**About this exercise**
A verbatim transcript of the lines below, starting at the first and ending with the one that holds "This is an optional", is what should be produced.

**Source information**
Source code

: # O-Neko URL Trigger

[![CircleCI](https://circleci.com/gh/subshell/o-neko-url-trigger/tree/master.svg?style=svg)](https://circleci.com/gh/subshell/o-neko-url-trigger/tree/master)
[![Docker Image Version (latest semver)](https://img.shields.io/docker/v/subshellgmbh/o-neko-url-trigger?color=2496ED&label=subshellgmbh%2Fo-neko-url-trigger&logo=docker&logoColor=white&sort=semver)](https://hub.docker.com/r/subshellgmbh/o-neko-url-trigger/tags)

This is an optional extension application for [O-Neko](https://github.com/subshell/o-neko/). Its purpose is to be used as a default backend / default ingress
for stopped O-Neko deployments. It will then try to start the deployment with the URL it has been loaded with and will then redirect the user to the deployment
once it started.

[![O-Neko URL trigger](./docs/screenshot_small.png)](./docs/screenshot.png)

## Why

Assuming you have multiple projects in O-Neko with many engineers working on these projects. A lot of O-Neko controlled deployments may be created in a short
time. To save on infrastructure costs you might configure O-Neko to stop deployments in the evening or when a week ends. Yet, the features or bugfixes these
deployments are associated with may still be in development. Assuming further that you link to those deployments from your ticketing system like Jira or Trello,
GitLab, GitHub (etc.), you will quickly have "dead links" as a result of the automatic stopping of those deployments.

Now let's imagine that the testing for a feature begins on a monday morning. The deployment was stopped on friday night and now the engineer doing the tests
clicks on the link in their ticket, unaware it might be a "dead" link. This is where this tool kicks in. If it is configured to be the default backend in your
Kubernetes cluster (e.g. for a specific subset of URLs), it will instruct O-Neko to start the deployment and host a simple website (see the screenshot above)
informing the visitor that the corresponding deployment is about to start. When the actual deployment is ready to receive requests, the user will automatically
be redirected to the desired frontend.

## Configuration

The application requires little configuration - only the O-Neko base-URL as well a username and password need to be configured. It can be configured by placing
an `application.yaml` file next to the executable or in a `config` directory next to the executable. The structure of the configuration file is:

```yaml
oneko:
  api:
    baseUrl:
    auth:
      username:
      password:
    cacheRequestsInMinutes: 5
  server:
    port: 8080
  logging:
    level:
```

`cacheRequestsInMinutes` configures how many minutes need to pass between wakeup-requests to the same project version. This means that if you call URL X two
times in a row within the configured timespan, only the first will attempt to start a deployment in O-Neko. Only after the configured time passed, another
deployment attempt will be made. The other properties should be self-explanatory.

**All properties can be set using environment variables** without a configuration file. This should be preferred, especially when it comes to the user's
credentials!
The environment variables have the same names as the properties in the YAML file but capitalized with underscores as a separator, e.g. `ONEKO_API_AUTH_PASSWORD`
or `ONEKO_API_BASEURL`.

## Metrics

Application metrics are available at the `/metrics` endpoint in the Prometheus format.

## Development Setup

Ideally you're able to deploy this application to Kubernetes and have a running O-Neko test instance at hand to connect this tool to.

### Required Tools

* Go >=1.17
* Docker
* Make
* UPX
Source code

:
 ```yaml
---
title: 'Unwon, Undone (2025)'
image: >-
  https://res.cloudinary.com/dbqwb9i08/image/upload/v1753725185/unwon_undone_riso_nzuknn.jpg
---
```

**Response to this task**
Source code

: # O-Neko URL Trigger

[![CircleCI](https://circleci.com/gh/subshell/o-neko-url-trigger/tree/master.svg?style=svg)](https://circleci.com/gh/subshell/o-neko-url-trigger/tree/master)
[![Docker Image Version (latest semver)](https://img.shields.io/docker/v/subshellgmbh/o-neko-url-trigger?color=2496ED&label=subshellgmbh%2Fo-neko-url-trigger&logo=docker&logoColor=white&sort=semver)](https://hub.docker.com/r/subshellgmbh/o-neko-url-trigger/tags)

This is an optional extension application for [O-Neko](https://github.com/subshell/o-neko/). Its purpose is to be used as a default backend / default ingress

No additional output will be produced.